We are also accepting applications to our second annual Summer Policy Institute (SPI), a three-day crash course on Oklahoma’s policy landscape, featuring speakers and panels on a wide range of state policy issues. Applications will be accepted through Friday, May 30th. 

In his Journal Record column this week, Blatt urged education advocates to keep the pressure on lawmakers to pursue real options for education funding. Blatt’s speech at the March 31st education rally in Oklahoma City can be viewed here. Policy Director Gene Perry discussed Oklahoma’s budget crisis with the International Business Times. 

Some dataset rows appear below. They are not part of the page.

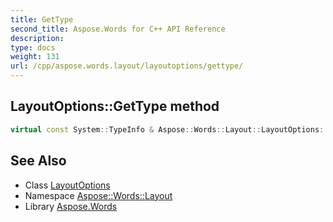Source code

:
 ```yaml
---
title: GetType
second_title: Aspose.Words for C++ API Reference
description: 
type: docs
weight: 131
url: /cpp/aspose.words.layout/layoutoptions/gettype/
---
```

## LayoutOptions::GetType method




```cpp
virtual const System::TypeInfo & Aspose::Words::Layout::LayoutOptions::GetType() const override
```

## See Also

* Class [LayoutOptions](../)
* Namespace [Aspose::Words::Layout](../../)
* Library [Aspose.Words](../../../)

Sen. Sean Burrage noted that Oklahoma is a low-tax state in the Pryor Daily Times, using OK Policy data and analysis. You can read our tax day blog post here. A letter in the Norman Daily Transcript, citing OK Policy work, argued that the state budget is leaving vital health care services behind and made suggestions to help fix the issue. Our suggestions for filling the budget hole can be found here, and our discussion of impending Medicaid cuts is here. The Oklahoman’s editorial board took issue with a recently-released poll commissioned by OK Policy on tax breaks for horizontal drilling. You can read more about the poll here

Numbers of the Day

  • 8,000 – Increase in leisure and hospitality sector jobs in Oklahoma since March 2013, more than one-third of all new jobs in Oklahoma over the past year.
  • $13.7 million – How much CTB/McGraw-Hill was paid this year to conduct Oklahoma school testing, which has been disrupted by technology problems for the second year in a row.
  • $267 million – Oklahoma Tax Commission estimate of cost in 2019 of SB 1246, which would lower top income tax rate to 4.85%. The Commission cannot estimate the full impact because its simulation model doesn’t extend that far into the future.
  • 830,850 – The number of Oklahomans enrolled in the state Medicaid program as of late March, the largest single-month total in the history of the program.
  • $23,636 – The average debt of an Okahoman university student who graduated in 2012. Oklahoma ranks 34th nationally.

Policy Notes

  • The Alaska Dispatch reports that since Alaska switched state employees from defined benefit to a defined contribution pension system, the state’s unfunded liabilities have nearly doubled.
  • Demos shares data that shows while the US and Northern Europe have similar rates unmarried parents and single mothers, the US’s child poverty rate is substantially higher.
  • The Congressional Budget Office has lowered its estimates of the cost to states to implement Medicaid expansion, making it an even better deal for states than previously thought. 
  • The Washington Post reports on the whereabouts of the 1.6 million Americans who don’t have indoor plumbing, and explains why such data matters.
  • Al Jazeera discusses the impact and costs of being uninsured in America.

ABOUT THE AUTHOR

Carly Putnam joined OK Policy in 2013. As Policy Director, she supervises policy research and strategy. She previously worked as an OK Policy intern, and she was OK Policy's health care policy analyst through July 2020. She graduated from the University of Tulsa in 2013. As a student, she was a participant in the National Education for Women (N.E.W.) Leadership Institute and interned with Planned Parenthood. Carly is a graduate of the Oklahoma Center for Nonprofits Nonprofit Management Certification; the Oklahoma Developmental Disabilities Council’s Partners in Policymaking; The Mine, a social entrepreneurship fellowship in Tulsa; and Leadership Tulsa Class 62. She currently serves on the boards of Restore Hope Ministries and The Arc of Oklahoma. In her free time, she enjoys reading, cooking, and doing battle with her hundred year-old house.